** EXERCISE BRIEF **
A verbatim repetition of the data below is requested, without images.

======== DATASET RECORDS ========

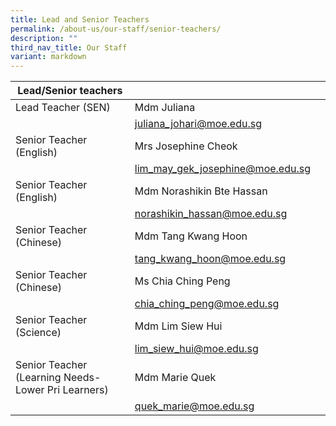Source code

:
 ```yaml
---
title: Lead and Senior Teachers
permalink: /about-us/our-staff/senior-teachers/
description: ""
third_nav_title: Our Staff
variant: markdown
---
```

| Lead/Senior teachers|  |  |
| -------- | -------- | -------- |
| Lead Teacher (SEN)    | Mdm Juliana   |   |
|      | <a href="mailto:juliana_johari@moe.edu.sg">juliana_johari@moe.edu.sg</a>   |    |
| Senior Teacher (English)    | Mrs Josephine Cheok    |     |
|     | <a href="mailto:lim_may_gek_josephine@moe.edu.sg">lim_may_gek_josephine@moe.edu.sg</a>  |     |
| Senior Teacher (English)     |  Mdm Norashikin Bte Hassan    |     |
|      | <a href="mailto:norashikin_hassan@moe.edu.sg">norashikin_hassan@moe.edu.sg</a>    |
| Senior Teacher (Chinese)  | Mdm Tang Kwang Hoon   |     |
|      | <a href="mailto:tang_kwang_hoon@moe.edu.sg">tang_kwang_hoon@moe.edu.sg</a>  |     |
| Senior Teacher (Chinese)    |  Ms Chia Ching Peng  |     |
|      |<a href="mailto:chia_ching_peng@moe.edu.sg">chia_ching_peng@moe.edu.sg</a>   |     |
| Senior Teacher (Science)    | Mdm Lim Siew Hui  |     |
|   |<a href="mailto:lim_siew_hui@moe.edu.sg">lim_siew_hui@moe.edu.sg</a> |     |
| Senior Teacher (Learning Needs-Lower Pri Learners)     | Mdm Marie Quek  |     |
|      | <a href="mailto:quek_marie@moe.edu.sg">quek_marie@moe.edu.sg</a> |     |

========

** SOLVED EXERCISE **
Source code

:
 ```yaml
---
title: Lead and Senior Teachers
permalink: /about-us/our-staff/senior-teachers/
description: ""
third_nav_title: Our Staff
variant: markdown
---
```

| Lead/Senior teachers|  |  |
| -------- | -------- | -------- |
| Lead Teacher (SEN)    | Mdm Juliana   |   |
|      | <a href="mailto:juliana_johari@moe.edu.sg">juliana_johari@moe.edu.sg</a>   |    |
| Senior Teacher (English)    | Mrs Josephine Cheok    |     |
|     | <a href="mailto:lim_may_gek_josephine@moe.edu.sg">lim_may_gek_josephine@moe.edu.sg</a>  |     |
| Senior Teacher (English)     |  Mdm Norashikin Bte Hassan    |     |
|      | <a href="mailto:norashikin_hassan@moe.edu.sg">norashikin_hassan@moe.edu.sg</a>    |
| Senior Teacher (Chinese)  | Mdm Tang Kwang Hoon   |     |
|      | <a href="mailto:tang_kwang_hoon@moe.edu.sg">tang_kwang_hoon@moe.edu.sg</a>  |     |
| Senior Teacher (Chinese)    |  Ms Chia Ching Peng  |     |
|      |<a href="mailto:chia_ching_peng@moe.edu.sg">chia_ching_peng@moe.edu.sg</a>   |     |
| Senior Teacher (Science)    | Mdm Lim Siew Hui  |     |
|   |<a href="mailto:lim_siew_hui@moe.edu.sg">lim_siew_hui@moe.edu.sg</a> |     |
| Senior Teacher (Learning Needs-Lower Pri Learners)     | Mdm Marie Quek  |     |
|      | <a href="mailto:quek_marie@moe.edu.sg">quek_marie@moe.edu.sg</a> |     |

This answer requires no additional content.